:: Material to process ::
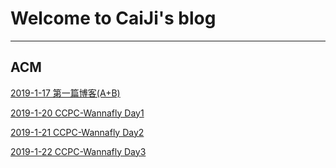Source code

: # Welcome to CaiJi's blog

------------------------
## ACM
[2019-1-17 第一篇博客(A+B)](./Blog/ACM/someproblem/2019-1-17.md)

[2019-1-20 CCPC-Wannafly Day1](./Blog/ACM/ccpc-wannaflay/2019_winter_camp/2019-1-20_day1.md)

[2019-1-21 CCPC-Wannafly Day2](./Blog/ACM/ccpc-wannaflay/2019_winter_camp/2019-1-21_day2.md)

[2019-1-22 CCPC-Wannafly Day3](./Blog/ACM/ccpc-wannaflay/2019_winter_camp/2019-1-22_day3.md)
:::
● What you will do:
Which lines contain "wannaflay"? Copy each of them from the listing.

● Reply:
[2019-1-20 CCPC-Wannafly Day1](./Blog/ACM/ccpc-wannaflay/2019_winter_camp/2019-1-20_day1.md)
[2019-1-21 CCPC-Wannafly Day2](./Blog/ACM/ccpc-wannaflay/2019_winter_camp/2019-1-21_day2.md)
[2019-1-22 CCPC-Wannafly Day3](./Blog/ACM/ccpc-wannaflay/2019_winter_camp/2019-1-22_day3.md)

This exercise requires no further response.